Macro uses and core forms are both distinguished in forms to be processed by syntax keywords. These keywords occupy the same namespace as variables. That is, within the same scope, an identifier can be bound as a variable or keyword, or neither, but not both, and local bindings of either kind may shadow other bindings of either kind. In order to use a macro or a core form, the corresponding keyword must be imported into a program or library, or introduced within it by means of special macro definition and binding forms.

Many uses of macros defined by the user have the form:

(keyword datum ...)

where keyword is an identifier which lexically refers to the binding established for the macro or core form. Macro uses can also take the form of improper lists, bare identifiers, or set! forms, where the second subform of the set! is the keyword:

(keyword datum ... . datum)

keyword

(set! keyword datum)

In the latter case, the set! keyword must lexically refer to the same binding as the set! form defined in this report, and the binding of keyword must explicitly allow this kind of macro use (see section 2.4).

Macros whose uses can take the form of bare identifiers are referred to as identifier macros.

Transformers

Syntax keywords are bound by user code to transformers.

Most transformers are ordinary Scheme procedures, called transformer procedures, which receive exactly one argument, a syntax object (see section 3) representing the form of a macro use, and return exactly one value, a syntax object representing the result of expanding the input macro use.
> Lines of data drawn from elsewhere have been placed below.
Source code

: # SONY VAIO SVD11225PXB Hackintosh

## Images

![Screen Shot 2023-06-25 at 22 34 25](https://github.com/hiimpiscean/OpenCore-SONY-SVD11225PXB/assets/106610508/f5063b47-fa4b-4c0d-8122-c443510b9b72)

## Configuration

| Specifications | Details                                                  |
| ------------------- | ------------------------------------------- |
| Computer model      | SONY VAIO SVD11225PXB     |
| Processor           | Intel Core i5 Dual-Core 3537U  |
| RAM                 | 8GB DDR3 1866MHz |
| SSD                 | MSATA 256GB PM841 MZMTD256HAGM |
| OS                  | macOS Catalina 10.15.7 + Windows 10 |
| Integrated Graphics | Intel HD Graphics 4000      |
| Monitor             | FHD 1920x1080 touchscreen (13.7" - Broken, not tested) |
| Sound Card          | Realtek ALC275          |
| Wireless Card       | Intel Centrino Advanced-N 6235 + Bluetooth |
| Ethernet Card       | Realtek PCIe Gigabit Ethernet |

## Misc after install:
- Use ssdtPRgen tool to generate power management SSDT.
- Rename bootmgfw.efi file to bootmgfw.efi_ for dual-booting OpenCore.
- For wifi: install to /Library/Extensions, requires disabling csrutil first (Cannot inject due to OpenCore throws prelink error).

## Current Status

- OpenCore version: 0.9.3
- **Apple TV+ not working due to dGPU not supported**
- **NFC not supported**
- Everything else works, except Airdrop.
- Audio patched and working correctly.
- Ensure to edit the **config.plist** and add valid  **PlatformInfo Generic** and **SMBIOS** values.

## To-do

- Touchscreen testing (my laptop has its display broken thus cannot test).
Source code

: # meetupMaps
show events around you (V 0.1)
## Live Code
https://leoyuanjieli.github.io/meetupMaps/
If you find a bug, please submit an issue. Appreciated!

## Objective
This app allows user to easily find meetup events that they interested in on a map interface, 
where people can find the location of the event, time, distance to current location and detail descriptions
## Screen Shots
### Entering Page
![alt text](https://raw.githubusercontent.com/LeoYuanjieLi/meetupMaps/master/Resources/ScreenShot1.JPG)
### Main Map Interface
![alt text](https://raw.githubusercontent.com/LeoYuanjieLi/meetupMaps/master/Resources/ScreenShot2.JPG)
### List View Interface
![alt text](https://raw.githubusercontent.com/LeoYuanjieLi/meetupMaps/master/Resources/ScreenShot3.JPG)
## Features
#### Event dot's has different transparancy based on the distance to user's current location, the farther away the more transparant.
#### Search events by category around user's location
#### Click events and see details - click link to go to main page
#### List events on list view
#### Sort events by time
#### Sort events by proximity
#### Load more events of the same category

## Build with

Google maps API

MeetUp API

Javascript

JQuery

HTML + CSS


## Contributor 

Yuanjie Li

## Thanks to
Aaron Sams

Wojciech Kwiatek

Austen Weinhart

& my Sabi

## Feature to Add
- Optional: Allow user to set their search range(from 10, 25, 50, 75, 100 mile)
The result of expanding the input form using the transformer procedure replaces the macro use in the place where it occurred.

Variable transformers (section 2.4) are another kind of transformer.

It is undefined behaviour to re-enter the dynamic extent of a call to a transformer by the expander after it has returned once.

Syntax definition and binding forms

Note: The examples in this section use the syntax-rules system to create transformers, which is defined in section 5.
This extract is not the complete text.